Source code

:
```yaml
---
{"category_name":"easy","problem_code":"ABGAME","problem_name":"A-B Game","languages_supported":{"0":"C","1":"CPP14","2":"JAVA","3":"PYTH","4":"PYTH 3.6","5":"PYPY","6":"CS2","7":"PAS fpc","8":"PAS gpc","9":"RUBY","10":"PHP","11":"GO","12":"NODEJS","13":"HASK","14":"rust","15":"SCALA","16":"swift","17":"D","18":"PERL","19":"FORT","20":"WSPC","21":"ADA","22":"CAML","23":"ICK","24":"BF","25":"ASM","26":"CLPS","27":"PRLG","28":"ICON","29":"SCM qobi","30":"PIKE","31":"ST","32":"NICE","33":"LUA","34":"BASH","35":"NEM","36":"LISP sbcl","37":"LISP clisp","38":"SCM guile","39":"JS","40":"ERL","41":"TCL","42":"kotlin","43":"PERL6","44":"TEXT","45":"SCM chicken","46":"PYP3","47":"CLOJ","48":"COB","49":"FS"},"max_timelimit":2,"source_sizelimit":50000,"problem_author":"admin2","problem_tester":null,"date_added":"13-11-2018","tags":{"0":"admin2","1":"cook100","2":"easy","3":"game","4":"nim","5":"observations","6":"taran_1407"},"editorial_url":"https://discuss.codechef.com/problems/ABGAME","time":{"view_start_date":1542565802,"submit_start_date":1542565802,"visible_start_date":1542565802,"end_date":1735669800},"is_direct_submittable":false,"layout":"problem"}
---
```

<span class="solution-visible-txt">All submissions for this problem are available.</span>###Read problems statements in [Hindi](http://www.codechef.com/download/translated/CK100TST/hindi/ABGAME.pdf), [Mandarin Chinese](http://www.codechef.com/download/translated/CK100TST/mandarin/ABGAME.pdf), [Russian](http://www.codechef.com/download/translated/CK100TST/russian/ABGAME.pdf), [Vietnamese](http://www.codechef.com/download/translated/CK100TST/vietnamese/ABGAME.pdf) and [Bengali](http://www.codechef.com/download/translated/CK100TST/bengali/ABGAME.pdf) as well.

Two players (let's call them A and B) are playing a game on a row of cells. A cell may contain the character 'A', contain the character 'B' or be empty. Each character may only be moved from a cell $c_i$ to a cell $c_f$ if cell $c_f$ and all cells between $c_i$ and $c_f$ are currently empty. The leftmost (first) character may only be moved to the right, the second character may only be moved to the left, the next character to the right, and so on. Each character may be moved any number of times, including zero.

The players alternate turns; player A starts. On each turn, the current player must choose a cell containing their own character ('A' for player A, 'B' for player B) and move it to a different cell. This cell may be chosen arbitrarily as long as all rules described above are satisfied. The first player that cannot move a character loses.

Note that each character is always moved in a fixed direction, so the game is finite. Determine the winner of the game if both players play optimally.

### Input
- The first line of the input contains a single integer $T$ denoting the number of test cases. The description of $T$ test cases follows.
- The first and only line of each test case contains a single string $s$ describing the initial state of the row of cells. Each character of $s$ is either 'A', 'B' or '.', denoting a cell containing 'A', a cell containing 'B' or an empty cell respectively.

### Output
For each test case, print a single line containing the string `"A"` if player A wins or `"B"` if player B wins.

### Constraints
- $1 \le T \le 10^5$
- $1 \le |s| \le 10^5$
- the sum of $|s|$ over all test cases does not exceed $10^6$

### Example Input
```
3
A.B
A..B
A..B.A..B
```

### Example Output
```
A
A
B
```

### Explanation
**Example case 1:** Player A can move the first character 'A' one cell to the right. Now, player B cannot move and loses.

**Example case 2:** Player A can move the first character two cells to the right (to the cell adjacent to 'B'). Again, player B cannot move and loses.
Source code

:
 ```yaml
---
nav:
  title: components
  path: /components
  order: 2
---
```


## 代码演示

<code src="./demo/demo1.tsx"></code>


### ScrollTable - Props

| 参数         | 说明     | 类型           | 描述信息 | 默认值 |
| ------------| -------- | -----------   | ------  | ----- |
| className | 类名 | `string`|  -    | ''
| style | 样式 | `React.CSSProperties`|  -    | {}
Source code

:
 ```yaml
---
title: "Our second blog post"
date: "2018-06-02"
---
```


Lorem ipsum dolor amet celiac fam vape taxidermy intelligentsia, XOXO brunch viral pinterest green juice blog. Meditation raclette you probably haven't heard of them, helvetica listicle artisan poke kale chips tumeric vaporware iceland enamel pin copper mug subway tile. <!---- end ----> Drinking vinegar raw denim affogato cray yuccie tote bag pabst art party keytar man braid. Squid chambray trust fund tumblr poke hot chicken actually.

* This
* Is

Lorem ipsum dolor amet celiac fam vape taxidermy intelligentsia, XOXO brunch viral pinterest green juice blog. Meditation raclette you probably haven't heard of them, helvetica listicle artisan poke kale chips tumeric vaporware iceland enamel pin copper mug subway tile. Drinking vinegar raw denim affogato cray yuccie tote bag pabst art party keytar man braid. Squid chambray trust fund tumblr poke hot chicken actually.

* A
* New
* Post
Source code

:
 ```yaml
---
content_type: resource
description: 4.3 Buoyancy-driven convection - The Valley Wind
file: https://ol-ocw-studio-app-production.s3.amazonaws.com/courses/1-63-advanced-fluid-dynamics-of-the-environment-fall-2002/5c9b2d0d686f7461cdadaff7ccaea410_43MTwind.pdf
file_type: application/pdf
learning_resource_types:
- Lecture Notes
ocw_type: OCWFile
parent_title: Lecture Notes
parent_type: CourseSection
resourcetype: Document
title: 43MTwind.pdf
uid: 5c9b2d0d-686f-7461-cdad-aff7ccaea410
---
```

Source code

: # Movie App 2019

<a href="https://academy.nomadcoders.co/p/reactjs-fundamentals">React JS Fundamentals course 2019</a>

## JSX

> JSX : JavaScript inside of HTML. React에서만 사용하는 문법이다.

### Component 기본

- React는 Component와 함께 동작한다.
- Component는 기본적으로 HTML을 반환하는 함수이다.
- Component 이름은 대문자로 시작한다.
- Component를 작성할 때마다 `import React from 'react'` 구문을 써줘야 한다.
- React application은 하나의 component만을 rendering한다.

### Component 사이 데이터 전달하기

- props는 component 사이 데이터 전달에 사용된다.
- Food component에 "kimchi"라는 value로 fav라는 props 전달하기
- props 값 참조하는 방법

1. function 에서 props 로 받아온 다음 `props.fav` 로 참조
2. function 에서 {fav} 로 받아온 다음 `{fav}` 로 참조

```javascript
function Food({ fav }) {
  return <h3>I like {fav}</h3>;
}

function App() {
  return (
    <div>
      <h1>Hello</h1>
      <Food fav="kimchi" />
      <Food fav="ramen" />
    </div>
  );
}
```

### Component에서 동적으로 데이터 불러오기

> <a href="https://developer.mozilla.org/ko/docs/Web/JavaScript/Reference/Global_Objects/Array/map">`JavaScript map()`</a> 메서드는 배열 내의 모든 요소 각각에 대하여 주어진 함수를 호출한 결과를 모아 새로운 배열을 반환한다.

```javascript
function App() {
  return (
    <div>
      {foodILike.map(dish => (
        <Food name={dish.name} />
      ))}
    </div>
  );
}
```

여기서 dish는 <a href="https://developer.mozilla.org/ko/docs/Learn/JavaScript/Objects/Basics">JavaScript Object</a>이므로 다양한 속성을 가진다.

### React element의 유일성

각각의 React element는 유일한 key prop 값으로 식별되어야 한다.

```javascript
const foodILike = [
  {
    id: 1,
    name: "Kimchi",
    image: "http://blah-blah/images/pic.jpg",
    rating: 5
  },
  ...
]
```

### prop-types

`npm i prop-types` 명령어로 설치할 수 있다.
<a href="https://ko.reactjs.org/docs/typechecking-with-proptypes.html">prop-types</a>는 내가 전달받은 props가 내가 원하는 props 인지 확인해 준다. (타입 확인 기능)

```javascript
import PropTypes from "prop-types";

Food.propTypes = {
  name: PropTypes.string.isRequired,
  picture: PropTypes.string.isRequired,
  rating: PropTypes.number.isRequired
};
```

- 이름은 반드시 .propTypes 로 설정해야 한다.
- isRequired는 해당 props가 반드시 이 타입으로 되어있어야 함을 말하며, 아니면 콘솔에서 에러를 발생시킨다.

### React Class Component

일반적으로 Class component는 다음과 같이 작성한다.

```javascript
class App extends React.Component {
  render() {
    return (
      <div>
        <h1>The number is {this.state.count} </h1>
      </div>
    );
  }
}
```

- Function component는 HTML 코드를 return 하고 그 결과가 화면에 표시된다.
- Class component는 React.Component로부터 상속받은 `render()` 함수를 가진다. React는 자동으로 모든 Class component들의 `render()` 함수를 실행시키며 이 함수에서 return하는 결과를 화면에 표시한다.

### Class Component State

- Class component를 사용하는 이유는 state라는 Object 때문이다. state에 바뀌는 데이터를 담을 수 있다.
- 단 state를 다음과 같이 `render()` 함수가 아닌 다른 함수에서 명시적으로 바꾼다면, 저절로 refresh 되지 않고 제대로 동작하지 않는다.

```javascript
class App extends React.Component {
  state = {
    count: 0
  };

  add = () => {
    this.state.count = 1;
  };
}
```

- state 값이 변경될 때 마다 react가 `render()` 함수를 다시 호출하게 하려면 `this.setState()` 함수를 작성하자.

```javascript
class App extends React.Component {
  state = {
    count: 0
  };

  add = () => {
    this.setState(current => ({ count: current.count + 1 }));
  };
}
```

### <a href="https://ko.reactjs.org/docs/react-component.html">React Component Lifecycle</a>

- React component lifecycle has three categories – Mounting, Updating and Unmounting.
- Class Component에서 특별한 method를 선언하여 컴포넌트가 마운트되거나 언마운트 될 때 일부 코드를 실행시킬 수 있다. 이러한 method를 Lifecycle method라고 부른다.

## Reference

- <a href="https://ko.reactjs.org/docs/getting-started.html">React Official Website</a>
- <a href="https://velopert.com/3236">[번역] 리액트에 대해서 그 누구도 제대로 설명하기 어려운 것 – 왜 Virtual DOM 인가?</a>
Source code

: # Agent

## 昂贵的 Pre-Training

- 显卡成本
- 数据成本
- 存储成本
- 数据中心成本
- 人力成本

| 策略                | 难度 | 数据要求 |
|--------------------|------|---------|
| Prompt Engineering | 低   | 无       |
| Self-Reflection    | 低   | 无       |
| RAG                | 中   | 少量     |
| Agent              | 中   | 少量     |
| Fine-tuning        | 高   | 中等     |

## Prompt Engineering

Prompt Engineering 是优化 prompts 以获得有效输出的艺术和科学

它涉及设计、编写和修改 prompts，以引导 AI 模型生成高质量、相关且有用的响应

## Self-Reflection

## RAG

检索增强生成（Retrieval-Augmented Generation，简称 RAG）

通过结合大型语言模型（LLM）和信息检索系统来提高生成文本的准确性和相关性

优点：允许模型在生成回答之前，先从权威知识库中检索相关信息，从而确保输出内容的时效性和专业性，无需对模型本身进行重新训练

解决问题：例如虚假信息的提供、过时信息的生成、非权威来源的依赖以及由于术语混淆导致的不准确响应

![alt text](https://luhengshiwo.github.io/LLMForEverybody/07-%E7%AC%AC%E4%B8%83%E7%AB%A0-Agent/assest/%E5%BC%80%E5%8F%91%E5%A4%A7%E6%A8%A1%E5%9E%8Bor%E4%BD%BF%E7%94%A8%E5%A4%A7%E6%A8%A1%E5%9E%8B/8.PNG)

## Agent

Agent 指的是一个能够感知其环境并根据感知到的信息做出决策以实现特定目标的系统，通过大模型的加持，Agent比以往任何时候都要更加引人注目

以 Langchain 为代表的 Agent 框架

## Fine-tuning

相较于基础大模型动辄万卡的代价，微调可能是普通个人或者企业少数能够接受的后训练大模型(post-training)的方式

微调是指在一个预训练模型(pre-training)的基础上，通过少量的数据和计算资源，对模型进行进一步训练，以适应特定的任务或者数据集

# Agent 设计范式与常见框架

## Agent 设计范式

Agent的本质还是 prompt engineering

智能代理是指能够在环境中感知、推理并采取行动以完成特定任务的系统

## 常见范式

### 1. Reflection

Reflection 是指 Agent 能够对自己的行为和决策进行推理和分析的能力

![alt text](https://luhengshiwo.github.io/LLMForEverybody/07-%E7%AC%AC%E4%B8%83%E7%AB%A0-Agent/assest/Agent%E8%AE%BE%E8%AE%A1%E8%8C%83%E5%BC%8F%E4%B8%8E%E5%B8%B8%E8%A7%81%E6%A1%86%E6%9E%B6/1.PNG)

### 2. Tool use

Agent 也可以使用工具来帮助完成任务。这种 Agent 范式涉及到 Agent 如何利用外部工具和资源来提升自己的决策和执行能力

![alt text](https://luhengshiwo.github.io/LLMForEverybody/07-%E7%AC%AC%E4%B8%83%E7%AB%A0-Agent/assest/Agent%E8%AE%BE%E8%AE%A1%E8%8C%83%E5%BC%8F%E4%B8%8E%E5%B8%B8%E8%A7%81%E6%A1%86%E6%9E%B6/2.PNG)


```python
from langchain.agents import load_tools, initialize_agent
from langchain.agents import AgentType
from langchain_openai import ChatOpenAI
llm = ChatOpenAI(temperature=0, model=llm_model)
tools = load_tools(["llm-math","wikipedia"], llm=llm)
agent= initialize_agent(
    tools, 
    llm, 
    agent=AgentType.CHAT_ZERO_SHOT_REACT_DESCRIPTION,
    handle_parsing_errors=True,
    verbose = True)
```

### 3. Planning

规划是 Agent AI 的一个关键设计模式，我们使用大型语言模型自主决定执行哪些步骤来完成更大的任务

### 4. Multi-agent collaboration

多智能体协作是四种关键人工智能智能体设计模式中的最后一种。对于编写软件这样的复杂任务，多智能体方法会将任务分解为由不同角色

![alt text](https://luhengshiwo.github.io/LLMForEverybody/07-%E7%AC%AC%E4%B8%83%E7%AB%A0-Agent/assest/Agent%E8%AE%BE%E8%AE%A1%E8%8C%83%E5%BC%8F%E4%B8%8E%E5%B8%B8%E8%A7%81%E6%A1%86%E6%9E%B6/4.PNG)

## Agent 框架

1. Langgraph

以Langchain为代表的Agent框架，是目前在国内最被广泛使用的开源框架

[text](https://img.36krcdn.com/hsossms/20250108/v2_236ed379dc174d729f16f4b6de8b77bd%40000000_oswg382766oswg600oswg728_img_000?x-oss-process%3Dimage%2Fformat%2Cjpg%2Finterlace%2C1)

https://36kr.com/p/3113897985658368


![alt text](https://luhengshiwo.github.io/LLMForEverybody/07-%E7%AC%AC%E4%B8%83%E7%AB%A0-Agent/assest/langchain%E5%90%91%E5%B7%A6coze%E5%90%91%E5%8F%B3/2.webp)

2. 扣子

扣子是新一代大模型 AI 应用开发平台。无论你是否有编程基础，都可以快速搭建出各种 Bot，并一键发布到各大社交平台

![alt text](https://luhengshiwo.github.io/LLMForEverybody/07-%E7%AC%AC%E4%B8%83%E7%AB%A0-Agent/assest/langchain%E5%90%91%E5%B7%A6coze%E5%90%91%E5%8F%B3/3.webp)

● ● ● ●

◆ **HOW TO COMPLETE THIS TASK**
Report every line of the data above that contains the string "agents" by copying it in full.

◆ **EXERCISE ANSWER**
from langchain.agents import load_tools, initialize_agent
from langchain.agents import AgentType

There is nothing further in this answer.